Your reply should restate the lines from the top of the entries through the line containing "## Trump Prosecutor" word for word, with no pictures.

Dataset items:
---------------

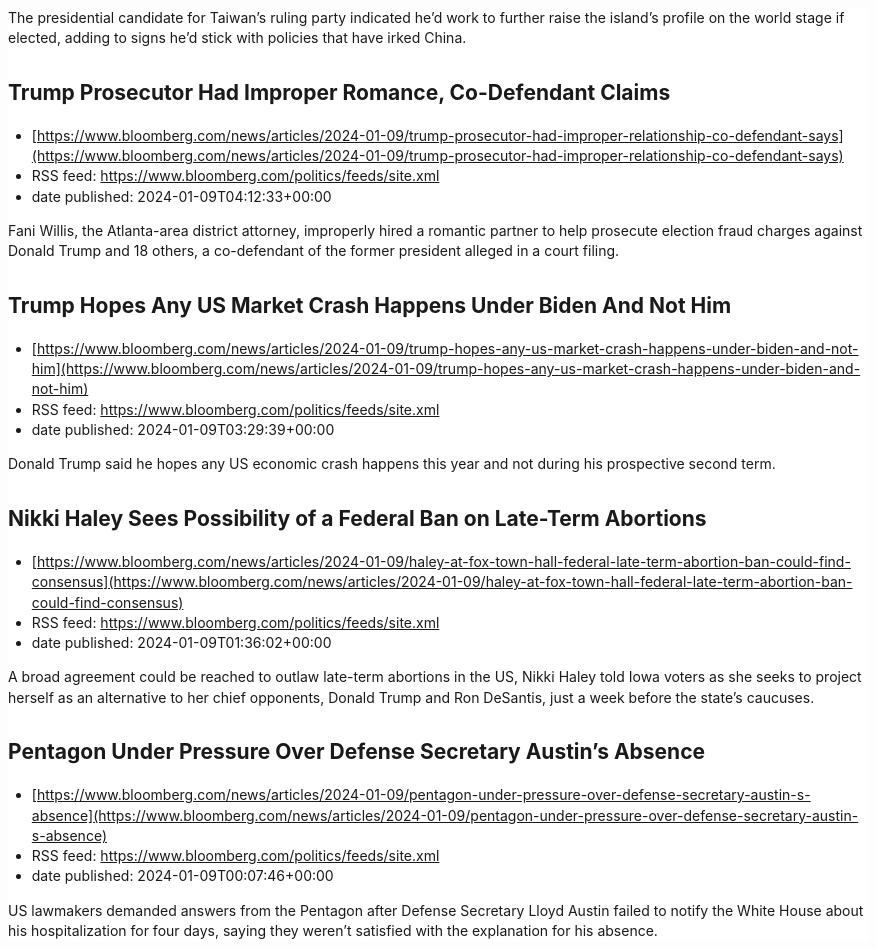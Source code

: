 The presidential candidate for Taiwan’s ruling party indicated he’d work to further raise the island’s profile on the world stage if elected, adding to signs he’d stick with policies that have irked China.

## Trump Prosecutor Had Improper Romance, Co-Defendant Claims
 - [https://www.bloomberg.com/news/articles/2024-01-09/trump-prosecutor-had-improper-relationship-co-defendant-says](https://www.bloomberg.com/news/articles/2024-01-09/trump-prosecutor-had-improper-relationship-co-defendant-says)
 - RSS feed: https://www.bloomberg.com/politics/feeds/site.xml
 - date published: 2024-01-09T04:12:33+00:00

Fani Willis, the Atlanta-area district attorney, improperly hired a romantic partner to help prosecute election fraud charges against Donald Trump and 18 others, a co-defendant of the former president alleged in a court filing.

## Trump Hopes Any US Market Crash Happens Under Biden And Not Him
 - [https://www.bloomberg.com/news/articles/2024-01-09/trump-hopes-any-us-market-crash-happens-under-biden-and-not-him](https://www.bloomberg.com/news/articles/2024-01-09/trump-hopes-any-us-market-crash-happens-under-biden-and-not-him)
 - RSS feed: https://www.bloomberg.com/politics/feeds/site.xml
 - date published: 2024-01-09T03:29:39+00:00

Donald Trump said he hopes any US economic crash happens this year and not during his prospective second term.

## Nikki Haley Sees Possibility of a Federal Ban on Late-Term Abortions
 - [https://www.bloomberg.com/news/articles/2024-01-09/haley-at-fox-town-hall-federal-late-term-abortion-ban-could-find-consensus](https://www.bloomberg.com/news/articles/2024-01-09/haley-at-fox-town-hall-federal-late-term-abortion-ban-could-find-consensus)
 - RSS feed: https://www.bloomberg.com/politics/feeds/site.xml
 - date published: 2024-01-09T01:36:02+00:00

A broad agreement could be reached to outlaw late-term abortions in the US, Nikki Haley told Iowa voters as she seeks to project herself as an alternative to her chief opponents, Donald Trump and Ron DeSantis, just a week before the state’s caucuses.

## Pentagon Under Pressure Over Defense Secretary Austin’s Absence
 - [https://www.bloomberg.com/news/articles/2024-01-09/pentagon-under-pressure-over-defense-secretary-austin-s-absence](https://www.bloomberg.com/news/articles/2024-01-09/pentagon-under-pressure-over-defense-secretary-austin-s-absence)
 - RSS feed: https://www.bloomberg.com/politics/feeds/site.xml
 - date published: 2024-01-09T00:07:46+00:00

US lawmakers demanded answers from the Pentagon after Defense Secretary Lloyd Austin failed to notify the White House about his hospitalization for four days, saying they weren’t satisfied with the explanation for his absence.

---------------

→ **RESULT OF THIS TASK**
Source code

: The presidential candidate for Taiwan’s ruling party indicated he’d work to further raise the island’s profile on the world stage if elected, adding to signs he’d stick with policies that have irked China.

## Trump Prosecutor Had Improper Romance, Co-Defendant Claims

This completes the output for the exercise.